If you are an embedded software developer, then believe me this article will help you. Before the C99, the C standard only introduced built-in types with no defined size. This ambiguity is intentional in the original C standard to give the compiler vendors more flexibility. But sometimes it creates a problem and reduces portability.
According to the C standard, the size of the long must be at least 32 bits and the size of the int and short must be at least 16 bits but the size of the short must be no longer than the int.
//C built-in types arranged in size (bytes) sizeof(short) <= sizeof(int) <= sizeof(long) <= sizeof(long long) (only C99)
You can resolve the problem by creating a header file, where you can create a fixed-width integer type using the typedef and original built-in data type. In the project, you need to include this created header file in all source files (.c)

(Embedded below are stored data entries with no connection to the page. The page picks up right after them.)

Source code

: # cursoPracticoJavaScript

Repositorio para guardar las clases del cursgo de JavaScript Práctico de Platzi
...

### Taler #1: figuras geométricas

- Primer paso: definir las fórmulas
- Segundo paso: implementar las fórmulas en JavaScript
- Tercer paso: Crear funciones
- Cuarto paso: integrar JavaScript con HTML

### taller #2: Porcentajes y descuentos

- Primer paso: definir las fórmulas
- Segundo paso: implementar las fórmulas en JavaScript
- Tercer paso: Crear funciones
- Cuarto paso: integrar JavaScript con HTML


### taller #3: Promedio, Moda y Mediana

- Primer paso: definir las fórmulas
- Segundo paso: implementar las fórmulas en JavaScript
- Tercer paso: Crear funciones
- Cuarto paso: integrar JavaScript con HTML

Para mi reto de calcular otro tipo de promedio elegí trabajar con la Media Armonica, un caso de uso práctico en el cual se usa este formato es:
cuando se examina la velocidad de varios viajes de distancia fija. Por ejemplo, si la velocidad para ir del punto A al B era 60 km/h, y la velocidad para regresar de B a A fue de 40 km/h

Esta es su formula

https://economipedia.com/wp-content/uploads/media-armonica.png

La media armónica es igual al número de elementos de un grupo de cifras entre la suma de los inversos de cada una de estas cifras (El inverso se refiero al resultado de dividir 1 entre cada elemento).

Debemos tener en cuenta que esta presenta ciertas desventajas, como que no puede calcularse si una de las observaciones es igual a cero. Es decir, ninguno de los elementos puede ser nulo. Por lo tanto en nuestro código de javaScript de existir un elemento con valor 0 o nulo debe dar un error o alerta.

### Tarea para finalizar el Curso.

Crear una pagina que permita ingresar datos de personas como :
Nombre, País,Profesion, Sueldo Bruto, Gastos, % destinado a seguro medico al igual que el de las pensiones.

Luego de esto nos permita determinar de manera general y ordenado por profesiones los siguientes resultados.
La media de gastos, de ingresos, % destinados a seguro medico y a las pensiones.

But the problem with this handmade header file is that it can not be universal. There are two important reasons, first, it uses some made-up name, which is not standardized in the same sense as the built-in type is. And second definition is only correct for the specific processor and specific compiler.
So to resolve this problem the C standard introduces a new <stdint.h> header file in the C99 standard. For the embedded software developer <stdint.h> header file is the most valuable feature introduced in the C99 standard.
As you can see, the file uses the typedefs to define the fixed width integer types. According to the updated standard, this required set of typedefs (along with some others) is to be defined by compiler vendors and included in the new header file stdint.h . Let’s see some newly defined fixed-width integer types,
| Size | Signed | Unsigned |
| 8-bit: | int8_t | uint8_t |
| 16-bit: | int16_t | uint16_t |
| 32-bit: | int32_t | uint32_t |
| 64-bit: | int64_t | uint64_t |
#include <stdio.h>
#include <stdint.h>
int main()
{
//signed
printf("sizeof(int8_t) = %zu\n", sizeof(int8_t));
printf("sizeof(int16_t) = %zu\n", sizeof(int16_t));
printf("sizeof(int32_t)) = %zu\n", sizeof(int32_t));
printf("sizeof(int64_t) = %zu\n", sizeof(int64_t));
//unsigned
printf("sizeof(uint8_t) = %zu\n", sizeof(uint8_t));
printf("sizeof(uint16_t) = %zu\n", sizeof(uint16_t));
printf("sizeof(uint32_t) = %zu\n", sizeof(uint32_t));
printf("sizeof(uint64_t) = %zu\n", sizeof(uint64_t));
return 0;
}
Output:
Let’s discuss some important concepts related to the integer. I have already written an article on signed vs unsigned integer. If you want you can read this article.
Scenario 1:
When you will compile the below code on a 32-bit machine, the program will work fine and you will get the expected result.
#include <stdio.h>
#include <stdint.h>
int main()
{
uint16_t a = 40000;
uint16_t b = 50000;
uint32_t c = a + b;
printf("%u\n",c);
return 0;
}
Output:
Now running the same code on a 16-bit machine where standard int is 16-bit wide.
Oh my God, you are not getting the actual result that you assumed. The basic reason behind this output is overflow. The C automatically promotes any smaller size integer to the built-in type int or unsigned int before performing any computation.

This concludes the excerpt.